WHAT TO DO:
Leave the pictures aside. Retype exactly the lines from the top of the data below through the one holding "Avant de commencer, vérifiez".

Source texts of formatted documents:
--------------------
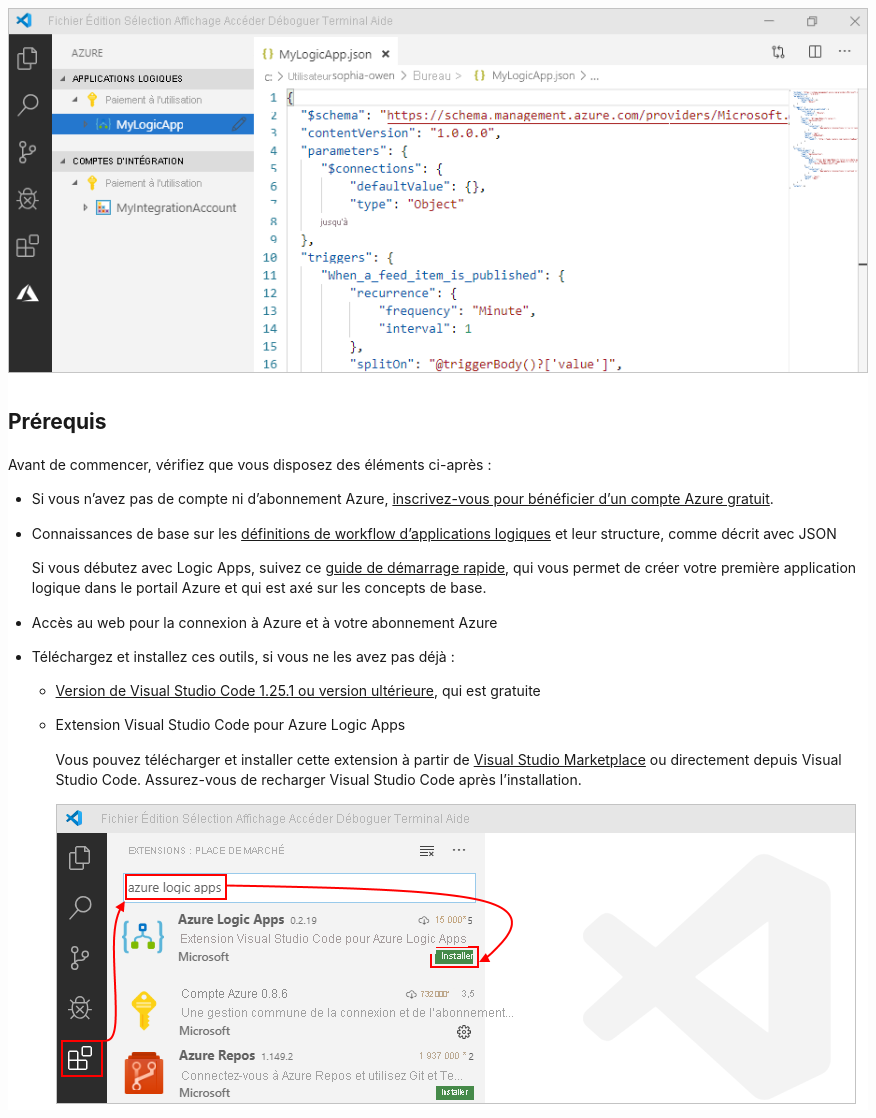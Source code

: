![Exemple de définition de workflow d’application logique](./media/quickstart-create-logic-apps-visual-studio-code/visual-studio-code-overview.png)

## <a name="prerequisites"></a>Prérequis

Avant de commencer, vérifiez que vous disposez des éléments ci-après :

* Si vous n’avez pas de compte ni d’abonnement Azure, [inscrivez-vous pour bénéficier d’un compte Azure gratuit](https://azure.microsoft.com/free/).

* Connaissances de base sur les [définitions de workflow d’applications logiques](../logic-apps/logic-apps-workflow-definition-language.md) et leur structure, comme décrit avec JSON

  Si vous débutez avec Logic Apps, suivez ce [guide de démarrage rapide](../logic-apps/quickstart-create-first-logic-app-workflow.md), qui vous permet de créer votre première application logique dans le portail Azure et qui est axé sur les concepts de base.

* Accès au web pour la connexion à Azure et à votre abonnement Azure

* Téléchargez et installez ces outils, si vous ne les avez pas déjà :

  * [Version de Visual Studio Code 1.25.1 ou version ultérieure](https://code.visualstudio.com/), qui est gratuite

  * Extension Visual Studio Code pour Azure Logic Apps

    Vous pouvez télécharger et installer cette extension à partir de [Visual Studio Marketplace](https://marketplace.visualstudio.com/items?itemName=ms-azuretools.vscode-logicapps) ou directement depuis Visual Studio Code. Assurez-vous de recharger Visual Studio Code après l’installation.

    ![Recherche de l’« Extension Visual Studio Code pour Azure Logic Apps »](./media/quickstart-create-logic-apps-visual-studio-code/find-install-logic-apps-extension.png)

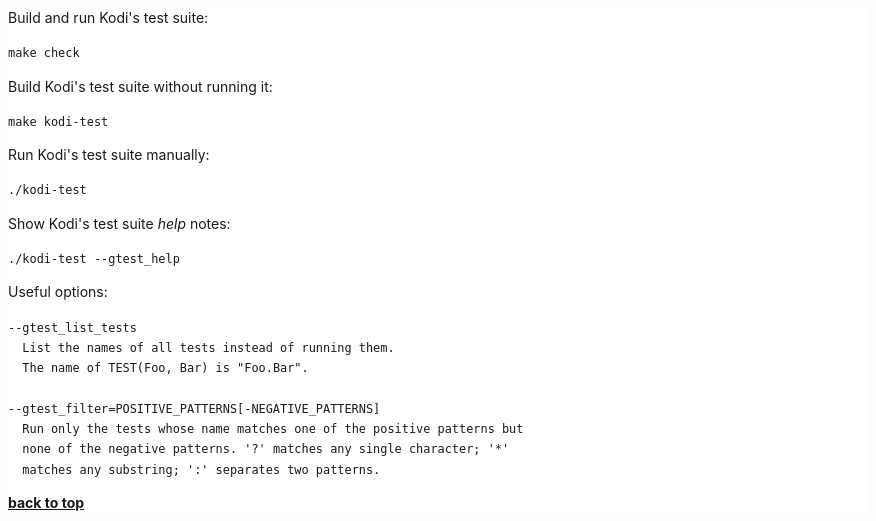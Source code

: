 Build and run Kodi's test suite:
```
make check
```

Build Kodi's test suite without running it:
```
make kodi-test
```

Run Kodi's test suite manually:
```
./kodi-test
```

Show Kodi's test suite *help* notes:
```
./kodi-test --gtest_help
```

Useful options:
```
--gtest_list_tests
  List the names of all tests instead of running them.
  The name of TEST(Foo, Bar) is "Foo.Bar".

--gtest_filter=POSITIVE_PATTERNS[-NEGATIVE_PATTERNS]
  Run only the tests whose name matches one of the positive patterns but
  none of the negative patterns. '?' matches any single character; '*'
  matches any substring; ':' separates two patterns.
```

**[back to top](#table-of-contents)**

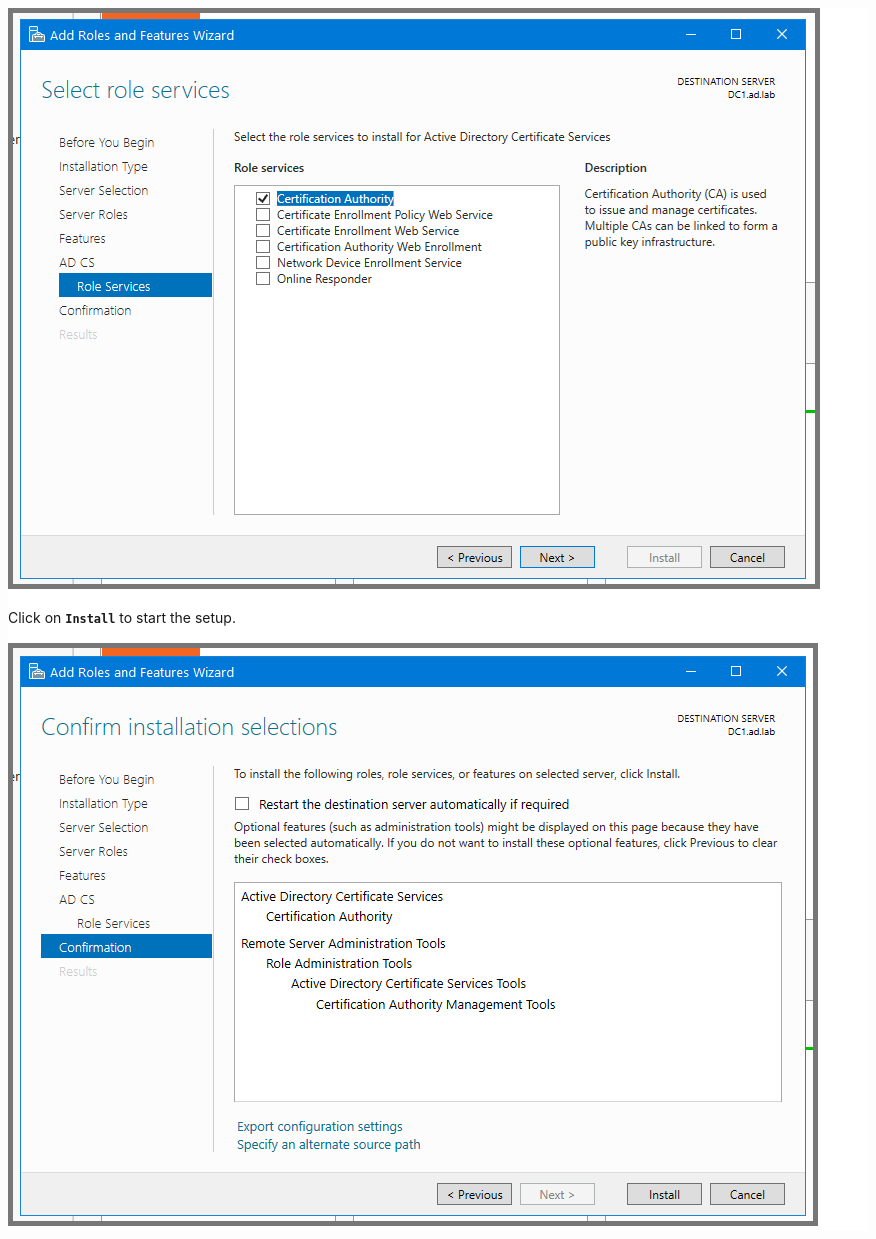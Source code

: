 ![dc-110|580](images/building-home-lab-part-7/dc-110.png)

Click on **`Install`** to start the setup.

![dc-111|580](images/building-home-lab-part-7/dc-111.png)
--------------------
RESPONSE TO THE TASK:
Source code

:![Exemple de définition de workflow d’application logique](./media/quickstart-create-logic-apps-visual-studio-code/visual-studio-code-overview.png)

## <a name="prerequisites"></a>Prérequis

Avant de commencer, vérifiez que vous disposez des éléments ci-après :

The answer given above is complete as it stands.